The Nishan-e-Imtiaz (/ur/) is one of the state organized civil decorations of Pakistan. It is awarded for achievements towards world recognition for Pakistan or outstanding service for the country. However, the award is not limited to citizens of Pakistan and, while it is a civilian award, it can also be awarded to military personnel and worn on the uniform. Nishan, translating as decoration/order/mark, is a highly restricted and prestigious award, roughly equivalent to Presidential Medal of Freedom (United States) and Order of the British Empire (United Kingdom), and is the first category award of Order of Imtiaz. The other three descending categories are Hilal-i-Imtiaz, Sitara-i-Imtiaz and Tamgha-e-Imtiaz. Usually, it is regarded as the highest award one can achieve in Pakistan since the higher award Nishan-e-Pakistan is awarded only to foreign Heads of States.

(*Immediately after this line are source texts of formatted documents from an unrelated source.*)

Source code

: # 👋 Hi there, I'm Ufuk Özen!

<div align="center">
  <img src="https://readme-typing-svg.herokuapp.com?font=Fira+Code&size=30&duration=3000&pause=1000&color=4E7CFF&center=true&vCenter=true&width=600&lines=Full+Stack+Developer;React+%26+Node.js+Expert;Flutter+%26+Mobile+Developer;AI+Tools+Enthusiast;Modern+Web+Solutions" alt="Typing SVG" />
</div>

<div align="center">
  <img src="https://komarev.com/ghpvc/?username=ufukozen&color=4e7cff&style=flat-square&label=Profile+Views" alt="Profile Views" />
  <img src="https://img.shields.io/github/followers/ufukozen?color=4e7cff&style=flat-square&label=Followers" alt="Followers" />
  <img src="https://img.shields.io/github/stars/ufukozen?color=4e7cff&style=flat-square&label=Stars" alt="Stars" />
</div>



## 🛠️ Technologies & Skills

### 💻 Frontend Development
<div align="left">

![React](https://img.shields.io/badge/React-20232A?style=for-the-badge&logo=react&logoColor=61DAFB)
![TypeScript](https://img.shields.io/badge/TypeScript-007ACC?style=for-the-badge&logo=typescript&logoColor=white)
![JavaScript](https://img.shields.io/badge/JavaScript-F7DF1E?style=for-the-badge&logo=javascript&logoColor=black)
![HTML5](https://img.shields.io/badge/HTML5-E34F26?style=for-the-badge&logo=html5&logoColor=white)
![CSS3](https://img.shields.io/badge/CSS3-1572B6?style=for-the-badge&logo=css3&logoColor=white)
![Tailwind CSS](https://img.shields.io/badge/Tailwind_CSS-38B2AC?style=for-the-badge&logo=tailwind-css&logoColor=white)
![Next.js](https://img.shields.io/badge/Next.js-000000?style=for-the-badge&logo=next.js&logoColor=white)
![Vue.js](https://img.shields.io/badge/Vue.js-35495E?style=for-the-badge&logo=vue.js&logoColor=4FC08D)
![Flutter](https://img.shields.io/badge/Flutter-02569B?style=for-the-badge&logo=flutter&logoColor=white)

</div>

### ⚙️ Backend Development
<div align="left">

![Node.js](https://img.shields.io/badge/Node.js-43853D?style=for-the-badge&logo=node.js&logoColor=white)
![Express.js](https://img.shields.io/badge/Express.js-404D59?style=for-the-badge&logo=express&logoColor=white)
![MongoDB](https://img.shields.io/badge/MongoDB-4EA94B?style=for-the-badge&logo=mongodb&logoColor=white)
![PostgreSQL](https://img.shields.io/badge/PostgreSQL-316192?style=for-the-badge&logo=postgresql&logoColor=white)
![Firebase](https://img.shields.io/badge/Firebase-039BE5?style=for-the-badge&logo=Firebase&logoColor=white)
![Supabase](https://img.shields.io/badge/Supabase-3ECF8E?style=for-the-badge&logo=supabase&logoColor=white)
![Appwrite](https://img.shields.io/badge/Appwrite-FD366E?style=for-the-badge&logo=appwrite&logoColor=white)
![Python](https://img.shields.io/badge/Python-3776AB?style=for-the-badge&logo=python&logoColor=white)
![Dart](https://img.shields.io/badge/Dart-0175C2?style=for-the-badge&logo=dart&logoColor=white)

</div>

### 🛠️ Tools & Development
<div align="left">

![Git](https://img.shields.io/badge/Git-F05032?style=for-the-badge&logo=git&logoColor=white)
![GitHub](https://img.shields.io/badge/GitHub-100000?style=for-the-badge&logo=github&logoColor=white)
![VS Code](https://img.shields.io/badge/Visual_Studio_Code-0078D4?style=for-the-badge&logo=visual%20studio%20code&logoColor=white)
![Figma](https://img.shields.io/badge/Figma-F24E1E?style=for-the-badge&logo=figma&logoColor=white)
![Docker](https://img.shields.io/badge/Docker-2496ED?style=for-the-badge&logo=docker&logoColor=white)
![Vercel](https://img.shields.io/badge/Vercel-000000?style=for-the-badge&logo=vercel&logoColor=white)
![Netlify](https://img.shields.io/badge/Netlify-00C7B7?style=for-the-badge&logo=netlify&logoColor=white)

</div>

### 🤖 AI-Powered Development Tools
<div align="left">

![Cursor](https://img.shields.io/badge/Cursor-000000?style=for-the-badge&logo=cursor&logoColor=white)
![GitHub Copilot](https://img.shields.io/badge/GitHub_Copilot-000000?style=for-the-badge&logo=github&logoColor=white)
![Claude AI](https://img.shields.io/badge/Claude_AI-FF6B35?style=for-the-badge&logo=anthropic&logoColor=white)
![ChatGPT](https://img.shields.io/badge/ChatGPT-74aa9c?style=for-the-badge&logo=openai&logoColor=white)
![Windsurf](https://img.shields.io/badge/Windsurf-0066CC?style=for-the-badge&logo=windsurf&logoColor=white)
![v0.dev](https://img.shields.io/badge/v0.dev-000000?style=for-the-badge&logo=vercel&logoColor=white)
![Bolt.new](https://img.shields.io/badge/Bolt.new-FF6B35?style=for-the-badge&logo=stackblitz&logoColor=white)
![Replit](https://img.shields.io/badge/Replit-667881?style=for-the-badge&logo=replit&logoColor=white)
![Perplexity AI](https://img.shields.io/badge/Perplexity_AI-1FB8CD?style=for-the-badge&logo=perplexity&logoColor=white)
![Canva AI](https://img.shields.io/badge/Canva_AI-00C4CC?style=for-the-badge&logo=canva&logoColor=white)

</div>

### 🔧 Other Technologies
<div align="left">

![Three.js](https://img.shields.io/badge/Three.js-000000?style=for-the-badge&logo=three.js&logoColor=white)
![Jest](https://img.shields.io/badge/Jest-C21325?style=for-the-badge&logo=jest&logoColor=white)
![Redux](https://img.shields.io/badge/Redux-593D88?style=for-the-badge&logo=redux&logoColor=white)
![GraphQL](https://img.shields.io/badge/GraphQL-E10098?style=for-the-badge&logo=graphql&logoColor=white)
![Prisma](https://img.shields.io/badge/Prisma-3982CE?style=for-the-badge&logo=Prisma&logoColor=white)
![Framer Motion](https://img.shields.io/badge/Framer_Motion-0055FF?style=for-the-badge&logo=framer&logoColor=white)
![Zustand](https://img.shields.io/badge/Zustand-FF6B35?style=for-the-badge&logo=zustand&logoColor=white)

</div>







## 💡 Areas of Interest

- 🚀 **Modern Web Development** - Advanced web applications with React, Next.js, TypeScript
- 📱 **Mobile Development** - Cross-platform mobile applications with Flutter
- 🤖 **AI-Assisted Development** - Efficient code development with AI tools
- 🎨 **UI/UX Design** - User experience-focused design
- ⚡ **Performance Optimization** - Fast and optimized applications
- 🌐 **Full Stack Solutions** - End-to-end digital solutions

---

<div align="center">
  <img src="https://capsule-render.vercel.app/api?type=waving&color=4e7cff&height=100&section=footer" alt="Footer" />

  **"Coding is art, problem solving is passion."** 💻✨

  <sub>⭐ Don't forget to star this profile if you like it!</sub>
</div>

The Nishan-e-Imtiaz was established on 19 March 1957, following the proclamation of Pakistan as a parliamentary republic, by the 1956 Constitution. The award is the top decoration in the country, given to a person who has accomplished duty beyond what is assigned to them. The person has to show eminence and be outstanding in providing excellent service in a significant field of activity.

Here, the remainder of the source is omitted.